To help you get started immediately, Nanowakeword provides a pre-trained, high-performance model ready for use. More community-requested models are also on the way!

### Available Now: "Arcosoph"
This is the official flagship model, developed and trained using Nanowakeword itself. It is highly accurate and serves as a perfect example of the quality you can achieve with this engine.

*   **Wake Word:** "Arcosoph" (pronounced *Ar-co-soph*)
*   **Performance:** Achieves a very low false-positive rate (less than one per 10 hours) while maintaining high accuracy.
*   **How to Use:** Download the model files from the [Hugging Face](https://huggingface.co/arcosoph/nanowakeword-lstm-base/tree/main).

### Coming Soon!
We are planning to release more pre-trained models for common wake words based on community feedback. Some of the planned models include:
*   "Hey Computer"
*   "Okay Nano"
*   "Jarvis"

Stay tuned for updates!

## ⚖️ Our Philosophy

In a world of complex machine learning tools, Nanowakeword is built on a simple philosophy:

1.  **Simplicity First**: You shouldn't need a Ph.D. in machine learning to train a high-quality wake word model. We believe in abstracting away the complexity.
2.  **Intelligence over Manual Labor**: The best hyperparameters are data-driven. Our goal is to replace hours of manual tuning with intelligent, automated analysis.
3.  **Performance on the Edge**: Wake word detection should be fast, efficient, and run anywhere. We focus on creating models that are small and optimized for devices like the Raspberry Pi.
4.  **Empowerment Through Open Source**: Everyone should have access to powerful voice technology. By being fully open-source, we empower developers and hobbyists to build the next generation of voice-enabled applications.

## FAQ

**1. Which Python version should I use?**

> The recommended Python version depends on your preferred output format for the trained model:

> * **For `.onnx` models:** You can use **Python 3.8 to 3.13**. This setup has been tested and is fully supported. A lock file for Python 3.13 (`requirements_lock_3_13.txt`) is provided for reference.

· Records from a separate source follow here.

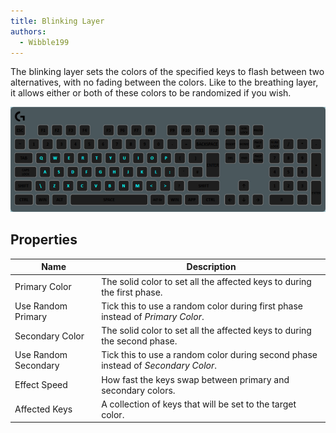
 ```yaml
---
title: Blinking Layer
authors:
  - Wibble199
---
```


The blinking layer sets the colors of the specified keys to flash between two alternatives, with no fading between the colors. Like to the breathing layer, it allows either or both of these colors to be randomized if you wish.

![A blinking layer with cyan and a random secondary color](/img/docs/layer-blinking.gif)

## Properties

Name|Description
-|-
Primary Color|The solid color to set all the affected keys to during the first phase.
Use Random Primary|Tick this to use a random color during first phase instead of *Primary Color*.
Secondary Color|The solid color to set all the affected keys to during the second phase.
Use Random Secondary|Tick this to use a random color during second phase instead of *Secondary Color*.
Effect Speed|How fast the keys swap between primary and secondary colors.
Affected Keys|A collection of keys that will be set to the target color.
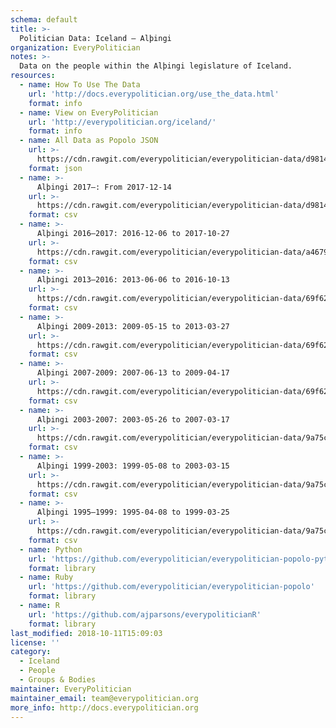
 ```yaml
---
schema: default
title: >-
  Politician Data: Iceland — Alþingi
organization: EveryPolitician
notes: >-
  Data on the people within the Alþingi legislature of Iceland.
resources:
  - name: How To Use The Data
    url: 'http://docs.everypolitician.org/use_the_data.html'
    format: info
  - name: View on EveryPolitician
    url: 'http://everypolitician.org/iceland/'
    format: info
  - name: All Data as Popolo JSON
    url: >-
      https://cdn.rawgit.com/everypolitician/everypolitician-data/d9814a3f0eb7edb2f2a182b126a36e7786bf9e30/data/Iceland/Assembly/ep-popolo-v1.0.json
    format: json
  - name: >-
      Alþingi 2017–: From 2017-12-14
    url: >-
      https://cdn.rawgit.com/everypolitician/everypolitician-data/d9814a3f0eb7edb2f2a182b126a36e7786bf9e30/data/Iceland/Assembly/term-2017.csv
    format: csv
  - name: >-
      Alþingi 2016–2017: 2016-12-06 to 2017-10-27
    url: >-
      https://cdn.rawgit.com/everypolitician/everypolitician-data/a46796bd437cf4dcf1814c158001605727c5081b/data/Iceland/Assembly/term-2016.csv
    format: csv
  - name: >-
      Alþingi 2013–2016: 2013-06-06 to 2016-10-13
    url: >-
      https://cdn.rawgit.com/everypolitician/everypolitician-data/69f6213c3e7208fea23f9a79c1b36dd8033ed756/data/Iceland/Assembly/term-2013.csv
    format: csv
  - name: >-
      Alþingi 2009-2013: 2009-05-15 to 2013-03-27
    url: >-
      https://cdn.rawgit.com/everypolitician/everypolitician-data/69f6213c3e7208fea23f9a79c1b36dd8033ed756/data/Iceland/Assembly/term-2009.csv
    format: csv
  - name: >-
      Alþingi 2007-2009: 2007-06-13 to 2009-04-17
    url: >-
      https://cdn.rawgit.com/everypolitician/everypolitician-data/69f6213c3e7208fea23f9a79c1b36dd8033ed756/data/Iceland/Assembly/term-2007.csv
    format: csv
  - name: >-
      Alþingi 2003-2007: 2003-05-26 to 2007-03-17
    url: >-
      https://cdn.rawgit.com/everypolitician/everypolitician-data/9a75c94fb3f01a45e5616242dec9743ba96f137f/data/Iceland/Assembly/term-2003.csv
    format: csv
  - name: >-
      Alþingi 1999-2003: 1999-05-08 to 2003-03-15
    url: >-
      https://cdn.rawgit.com/everypolitician/everypolitician-data/9a75c94fb3f01a45e5616242dec9743ba96f137f/data/Iceland/Assembly/term-1999.csv
    format: csv
  - name: >-
      Alþingi 1995–1999: 1995-04-08 to 1999-03-25
    url: >-
      https://cdn.rawgit.com/everypolitician/everypolitician-data/9a75c94fb3f01a45e5616242dec9743ba96f137f/data/Iceland/Assembly/term-1995.csv
    format: csv
  - name: Python
    url: 'https://github.com/everypolitician/everypolitician-popolo-python'
    format: library
  - name: Ruby
    url: 'https://github.com/everypolitician/everypolitician-popolo'
    format: library
  - name: R
    url: 'https://github.com/ajparsons/everypoliticianR'
    format: library
last_modified: 2018-10-11T15:09:03
license: ''
category:
  - Iceland
  - People
  - Groups & Bodies
maintainer: EveryPolitician
maintainer_email: team@everypolitician.org
more_info: http://docs.everypolitician.org
---
```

> * **For `.tflite` models:** Due to TensorFlow's dependency limitations, it is highly recommended to use versions below **Python >3.8, <3.11**. TensorFlow does not yet officially support Python versions newer than 3.11, so conversion to `.tflite` will fail.

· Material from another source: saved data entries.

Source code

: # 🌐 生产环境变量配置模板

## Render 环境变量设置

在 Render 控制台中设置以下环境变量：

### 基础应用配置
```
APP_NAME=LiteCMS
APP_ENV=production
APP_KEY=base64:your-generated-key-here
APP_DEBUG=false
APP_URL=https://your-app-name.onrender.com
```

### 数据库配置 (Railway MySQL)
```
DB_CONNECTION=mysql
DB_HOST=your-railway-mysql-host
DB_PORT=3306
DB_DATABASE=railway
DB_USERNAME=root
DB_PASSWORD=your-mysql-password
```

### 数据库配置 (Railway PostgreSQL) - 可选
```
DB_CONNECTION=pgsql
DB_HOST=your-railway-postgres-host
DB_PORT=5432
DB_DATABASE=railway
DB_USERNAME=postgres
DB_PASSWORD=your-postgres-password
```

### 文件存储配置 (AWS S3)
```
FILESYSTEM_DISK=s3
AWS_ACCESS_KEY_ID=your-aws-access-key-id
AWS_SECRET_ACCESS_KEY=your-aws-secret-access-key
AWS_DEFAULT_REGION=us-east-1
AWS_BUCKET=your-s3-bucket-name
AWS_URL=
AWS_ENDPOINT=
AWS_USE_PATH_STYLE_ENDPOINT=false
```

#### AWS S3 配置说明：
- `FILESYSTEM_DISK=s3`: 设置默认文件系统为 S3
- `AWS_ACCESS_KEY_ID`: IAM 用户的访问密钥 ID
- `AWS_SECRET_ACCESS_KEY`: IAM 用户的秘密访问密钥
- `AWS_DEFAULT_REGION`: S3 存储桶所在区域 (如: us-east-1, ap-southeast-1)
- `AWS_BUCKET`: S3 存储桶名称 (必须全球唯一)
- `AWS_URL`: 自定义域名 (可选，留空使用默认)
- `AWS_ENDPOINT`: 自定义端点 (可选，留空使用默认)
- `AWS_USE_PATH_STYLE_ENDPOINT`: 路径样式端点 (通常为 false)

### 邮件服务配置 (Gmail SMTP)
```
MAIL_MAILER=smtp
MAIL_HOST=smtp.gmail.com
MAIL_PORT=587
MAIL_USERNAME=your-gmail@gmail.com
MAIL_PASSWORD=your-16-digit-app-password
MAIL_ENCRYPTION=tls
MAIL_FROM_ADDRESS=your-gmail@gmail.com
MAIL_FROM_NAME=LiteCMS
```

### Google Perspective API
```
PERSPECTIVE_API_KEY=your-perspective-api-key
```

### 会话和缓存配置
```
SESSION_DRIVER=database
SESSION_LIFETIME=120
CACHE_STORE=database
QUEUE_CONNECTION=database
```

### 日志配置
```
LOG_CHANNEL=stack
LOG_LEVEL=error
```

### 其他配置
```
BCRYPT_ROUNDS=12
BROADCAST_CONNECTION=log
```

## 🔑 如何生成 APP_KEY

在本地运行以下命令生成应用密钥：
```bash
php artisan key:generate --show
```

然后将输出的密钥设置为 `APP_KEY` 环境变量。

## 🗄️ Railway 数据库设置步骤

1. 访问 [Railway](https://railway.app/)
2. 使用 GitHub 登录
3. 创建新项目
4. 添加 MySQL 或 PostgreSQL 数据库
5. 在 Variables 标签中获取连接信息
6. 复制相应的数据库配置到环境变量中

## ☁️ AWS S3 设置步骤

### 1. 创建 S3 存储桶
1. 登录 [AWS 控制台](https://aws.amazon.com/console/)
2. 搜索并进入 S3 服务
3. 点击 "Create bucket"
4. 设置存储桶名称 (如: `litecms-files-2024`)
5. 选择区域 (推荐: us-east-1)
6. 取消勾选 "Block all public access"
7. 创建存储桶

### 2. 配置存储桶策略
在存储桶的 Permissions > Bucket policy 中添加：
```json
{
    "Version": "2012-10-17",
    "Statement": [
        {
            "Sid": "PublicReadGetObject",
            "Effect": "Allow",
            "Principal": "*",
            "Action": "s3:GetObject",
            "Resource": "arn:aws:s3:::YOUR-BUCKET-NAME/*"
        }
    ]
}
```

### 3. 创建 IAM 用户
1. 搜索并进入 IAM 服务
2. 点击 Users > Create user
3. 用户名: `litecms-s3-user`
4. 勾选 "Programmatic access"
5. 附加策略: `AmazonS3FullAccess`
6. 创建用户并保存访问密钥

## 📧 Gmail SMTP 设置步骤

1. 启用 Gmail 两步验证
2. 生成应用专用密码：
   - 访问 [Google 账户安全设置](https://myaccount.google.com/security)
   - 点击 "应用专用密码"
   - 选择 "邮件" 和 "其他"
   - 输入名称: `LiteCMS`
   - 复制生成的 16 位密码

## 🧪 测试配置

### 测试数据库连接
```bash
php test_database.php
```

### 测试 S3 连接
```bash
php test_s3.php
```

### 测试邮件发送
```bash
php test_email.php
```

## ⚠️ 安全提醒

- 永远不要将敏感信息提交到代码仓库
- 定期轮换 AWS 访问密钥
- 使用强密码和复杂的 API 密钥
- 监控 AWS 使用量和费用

**2. What kind of hardware do I need for training?**
> Training is best done on a machine with a dedicated `GPU`, as it can be computationally intensive. However, training on a `CPU` is also possible, although it will be slower. Inference (running the model) is very lightweight and can be run on almost any device, including a Raspberry Pi 3 or 4.

**3. How much data do I need to train a good model?**
> For a good starting point, we recommend at least 400+ clean recordings of your wake words from a few different voices. You can also create synthetic words using NanoWakeWord. The more data you have, the better your model will be. Our intelligent engine is designed to work well even with small datasets.

**4. Can I train a model for a language other than English?**
> Yes! NanoWakeWord is language-agnostic. As long as you can provide audio samples for your wake words, you can train a model for any language.

## Contributing

Contributions are welcome! If you have ideas for new features, bug fixes, or improvements to the "formula engine," please open an issue or submit a pull request.

## License

This project is licensed under the Apache 2.0 License - see the [LICENSE](LICENSE) file for details.

## Acknowledgements

* This project stands on the shoulders of giants. It was initially inspired by the architecture and concepts of the `OpenWakeWord` project.